ユーロピウム化合物における価数揺動と価数転移機構の解明

研究課題

研究課題/領域番号 10440108
研究機関京都大学

研究代表者

和田 裕文  京都大学, 大学院・工学研究科, 助教授 (80191831)

研究分担者 志賀 正幸  京都大学, 大学院・工学研究科, 教授 (30026025)
キーワード価数揺動 / Eu / 一次転移 / 電気抵抗 / フラックス法
研究概要

希土類元素のEuの価数揺動は2価と3価の間で起こるが,その平均価数は温度や磁場に強く依存する.本研究ではこれらの現象の物理的原因を明らかにすることを目的としている.
本年度の研究結果は以下のとおりである.
1)Eu(Pd_1-_xPt_x)_2Si_2の電気抵抗の温度依存性および高圧下での価数転移の振る舞いについて調べた.電気抵抗は価数転移が起こる温度でピークを示す.この現象は不純物散乱が価数転移温度でもっとも顕著になるためであると解釈される.ICFモデルによって価数変化をシミュレートし,電気抵抗の温度依存性を定性的に説明することができた.
2)EuNi_2(Ge_1-_x)_2において,高圧,強磁場のもとで,Euの価数が変化することを磁化測定によって見出した.圧力はEu3価を安定するが,磁場はEu2価を安定化する方向に働く.その結果圧力によって壊れたEu2価の磁気モーメントが磁場によって復活するという興味深い現象を見出している.ICFモデルでは3価から2価の励起エネルギーが格子体積に依存すると考えることによって,これらの現象が説明される.
3)希薄Eu系La_<0.9>Eu_<0.1>Ni_2(Ge_1-_xSi_x)_2の価数温度変化をX線吸収スペクトルにより求めた.これは希薄系では相転移が抑えられるので,その際の価数変化の因子を特定することを目的とした研究である.その結果この系では格子体積より,格子定数cの方が価数を支配する因子であることを見出した.また,高濃度系EuNi_2(Ge_1-_xSi_x)_2の価数も同じcによってスケールすることを明らかにした.
4)フラックス法によって作製したEuNi_2P_2を共同研究に供し、光電子分光,ホール効果などの実験が進行している.また同じくEuRu_2P_2の単結晶を作製し,この物質が強磁性であることを見出した.

  • 研究成果

    (4件)

すべて その他

すべて 文献書誌 (4件)

  • [文献書誌] H.Wada et al.: "Field-induced valence transition of EnPd_2Si_2 and related compounds"J. Magn. Magn. Mater.. 196-197. 883-884 (1999)
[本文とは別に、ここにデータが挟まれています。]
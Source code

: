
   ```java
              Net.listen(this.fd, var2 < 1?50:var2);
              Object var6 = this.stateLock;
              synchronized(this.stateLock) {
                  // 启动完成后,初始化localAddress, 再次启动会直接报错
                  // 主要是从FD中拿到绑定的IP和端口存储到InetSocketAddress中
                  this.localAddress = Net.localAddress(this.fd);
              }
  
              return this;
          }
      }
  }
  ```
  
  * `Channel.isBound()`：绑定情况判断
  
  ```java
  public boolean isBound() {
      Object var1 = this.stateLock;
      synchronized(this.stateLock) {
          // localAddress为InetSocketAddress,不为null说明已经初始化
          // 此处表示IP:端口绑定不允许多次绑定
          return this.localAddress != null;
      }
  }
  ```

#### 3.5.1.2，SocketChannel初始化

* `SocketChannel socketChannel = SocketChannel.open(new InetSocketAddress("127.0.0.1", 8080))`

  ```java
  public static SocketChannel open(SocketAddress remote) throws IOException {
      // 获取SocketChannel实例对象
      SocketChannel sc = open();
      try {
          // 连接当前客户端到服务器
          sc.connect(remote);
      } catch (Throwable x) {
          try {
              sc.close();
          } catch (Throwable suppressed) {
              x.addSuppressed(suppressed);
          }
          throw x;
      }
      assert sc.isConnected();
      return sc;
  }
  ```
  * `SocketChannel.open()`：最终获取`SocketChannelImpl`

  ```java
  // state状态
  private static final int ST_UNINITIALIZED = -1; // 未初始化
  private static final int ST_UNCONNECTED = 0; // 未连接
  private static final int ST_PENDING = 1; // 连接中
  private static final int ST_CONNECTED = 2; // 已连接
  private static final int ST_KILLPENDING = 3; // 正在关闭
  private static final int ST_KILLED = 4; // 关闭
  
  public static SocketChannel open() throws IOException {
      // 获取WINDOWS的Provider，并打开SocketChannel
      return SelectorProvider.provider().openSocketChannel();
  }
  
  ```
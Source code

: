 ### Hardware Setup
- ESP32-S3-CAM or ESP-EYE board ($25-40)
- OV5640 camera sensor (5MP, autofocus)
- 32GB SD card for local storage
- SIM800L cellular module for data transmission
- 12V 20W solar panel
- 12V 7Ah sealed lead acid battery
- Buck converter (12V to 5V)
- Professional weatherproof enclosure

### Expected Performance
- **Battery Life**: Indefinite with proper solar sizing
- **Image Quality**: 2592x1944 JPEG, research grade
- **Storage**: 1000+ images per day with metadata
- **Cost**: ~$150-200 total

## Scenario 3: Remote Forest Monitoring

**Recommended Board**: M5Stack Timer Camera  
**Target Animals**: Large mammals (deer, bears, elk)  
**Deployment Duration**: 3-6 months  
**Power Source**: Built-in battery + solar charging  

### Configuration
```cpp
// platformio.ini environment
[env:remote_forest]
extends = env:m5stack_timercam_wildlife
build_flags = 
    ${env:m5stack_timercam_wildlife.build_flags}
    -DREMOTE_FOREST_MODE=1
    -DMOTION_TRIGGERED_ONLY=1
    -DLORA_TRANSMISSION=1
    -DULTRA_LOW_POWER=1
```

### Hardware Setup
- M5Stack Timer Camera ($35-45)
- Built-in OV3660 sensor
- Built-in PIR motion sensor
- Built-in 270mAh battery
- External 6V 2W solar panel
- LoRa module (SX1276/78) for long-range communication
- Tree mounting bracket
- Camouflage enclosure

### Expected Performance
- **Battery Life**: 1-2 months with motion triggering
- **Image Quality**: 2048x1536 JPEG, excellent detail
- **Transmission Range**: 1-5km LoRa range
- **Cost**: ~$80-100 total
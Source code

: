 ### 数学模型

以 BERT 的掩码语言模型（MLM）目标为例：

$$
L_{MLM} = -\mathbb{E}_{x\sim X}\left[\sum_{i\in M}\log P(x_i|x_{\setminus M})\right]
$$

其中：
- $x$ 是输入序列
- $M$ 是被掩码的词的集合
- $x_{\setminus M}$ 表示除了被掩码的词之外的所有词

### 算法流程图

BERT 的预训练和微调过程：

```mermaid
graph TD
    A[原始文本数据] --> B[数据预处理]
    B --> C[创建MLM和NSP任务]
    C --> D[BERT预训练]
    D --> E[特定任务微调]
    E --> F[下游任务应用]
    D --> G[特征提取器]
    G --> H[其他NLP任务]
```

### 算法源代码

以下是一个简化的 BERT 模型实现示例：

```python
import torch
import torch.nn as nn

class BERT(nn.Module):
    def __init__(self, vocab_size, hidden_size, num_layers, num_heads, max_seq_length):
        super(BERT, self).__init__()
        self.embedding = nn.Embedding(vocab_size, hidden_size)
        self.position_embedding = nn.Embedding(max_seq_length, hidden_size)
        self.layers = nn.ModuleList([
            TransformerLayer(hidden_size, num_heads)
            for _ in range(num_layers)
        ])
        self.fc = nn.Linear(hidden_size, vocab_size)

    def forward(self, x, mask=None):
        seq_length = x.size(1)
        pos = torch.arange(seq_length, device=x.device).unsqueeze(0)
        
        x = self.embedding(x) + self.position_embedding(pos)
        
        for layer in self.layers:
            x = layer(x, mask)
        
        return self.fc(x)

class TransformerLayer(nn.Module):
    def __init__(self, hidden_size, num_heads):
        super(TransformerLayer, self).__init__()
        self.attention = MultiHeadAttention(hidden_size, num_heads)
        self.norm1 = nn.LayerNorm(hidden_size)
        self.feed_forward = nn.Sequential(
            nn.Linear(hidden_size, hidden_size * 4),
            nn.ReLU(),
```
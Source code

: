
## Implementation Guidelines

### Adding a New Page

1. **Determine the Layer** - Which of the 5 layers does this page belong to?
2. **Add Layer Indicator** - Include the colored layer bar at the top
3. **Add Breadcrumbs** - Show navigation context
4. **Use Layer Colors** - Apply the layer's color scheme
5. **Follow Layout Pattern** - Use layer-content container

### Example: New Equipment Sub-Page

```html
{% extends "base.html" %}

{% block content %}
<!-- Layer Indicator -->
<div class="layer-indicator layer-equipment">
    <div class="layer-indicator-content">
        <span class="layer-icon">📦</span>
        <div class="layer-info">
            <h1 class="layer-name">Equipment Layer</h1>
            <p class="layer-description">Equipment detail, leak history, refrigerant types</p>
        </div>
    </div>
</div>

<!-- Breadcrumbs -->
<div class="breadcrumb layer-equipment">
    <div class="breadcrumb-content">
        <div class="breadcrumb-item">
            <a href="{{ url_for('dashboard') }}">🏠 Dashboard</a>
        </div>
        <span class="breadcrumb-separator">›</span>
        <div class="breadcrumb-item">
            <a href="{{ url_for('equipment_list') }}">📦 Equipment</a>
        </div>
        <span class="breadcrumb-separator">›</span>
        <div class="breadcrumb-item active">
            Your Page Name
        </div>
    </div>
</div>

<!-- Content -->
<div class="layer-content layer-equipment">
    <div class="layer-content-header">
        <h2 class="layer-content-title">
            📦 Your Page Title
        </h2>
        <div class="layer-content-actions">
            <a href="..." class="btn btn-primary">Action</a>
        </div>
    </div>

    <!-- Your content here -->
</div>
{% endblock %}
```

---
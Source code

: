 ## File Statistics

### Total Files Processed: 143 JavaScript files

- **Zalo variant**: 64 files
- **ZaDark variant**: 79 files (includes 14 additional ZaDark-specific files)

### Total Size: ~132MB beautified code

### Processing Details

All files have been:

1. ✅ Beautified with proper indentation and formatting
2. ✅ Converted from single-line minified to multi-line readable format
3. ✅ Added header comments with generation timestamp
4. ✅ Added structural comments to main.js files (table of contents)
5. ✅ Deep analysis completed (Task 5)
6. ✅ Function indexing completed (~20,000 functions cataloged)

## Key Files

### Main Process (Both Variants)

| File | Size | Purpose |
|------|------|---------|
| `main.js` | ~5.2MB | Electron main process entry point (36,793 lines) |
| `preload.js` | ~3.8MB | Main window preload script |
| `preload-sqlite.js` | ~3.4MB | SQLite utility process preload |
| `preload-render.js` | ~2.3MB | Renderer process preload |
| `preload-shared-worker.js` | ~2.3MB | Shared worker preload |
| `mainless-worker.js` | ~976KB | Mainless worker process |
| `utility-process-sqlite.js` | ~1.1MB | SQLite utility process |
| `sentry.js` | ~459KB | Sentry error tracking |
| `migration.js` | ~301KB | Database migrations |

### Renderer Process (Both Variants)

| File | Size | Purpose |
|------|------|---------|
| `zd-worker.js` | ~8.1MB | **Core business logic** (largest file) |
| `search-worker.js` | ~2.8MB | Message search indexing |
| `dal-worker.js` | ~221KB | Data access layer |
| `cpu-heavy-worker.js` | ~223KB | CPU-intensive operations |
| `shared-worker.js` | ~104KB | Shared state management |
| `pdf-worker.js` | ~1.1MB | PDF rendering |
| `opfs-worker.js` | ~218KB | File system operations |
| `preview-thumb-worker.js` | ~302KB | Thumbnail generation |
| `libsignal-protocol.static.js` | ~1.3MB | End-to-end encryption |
  • [文献書誌] A.Mitsuda et al.: "Volume magnetostriction of valence fluctuating compouds EuNi_2(Si_1-_xGe_x)_2"Physica B. (in press). (2000)

  • [文献書誌] J.Sakurai et al.: "Thermoelectric power EuNi_2(Si_1-_xGe_x)_2"Physica B. (in press). (2000)

  • [文献書誌] H.Wada et al.: "Resistivity anomaly due to valence transition in Eu compounds"Physica B. (in press). (2000)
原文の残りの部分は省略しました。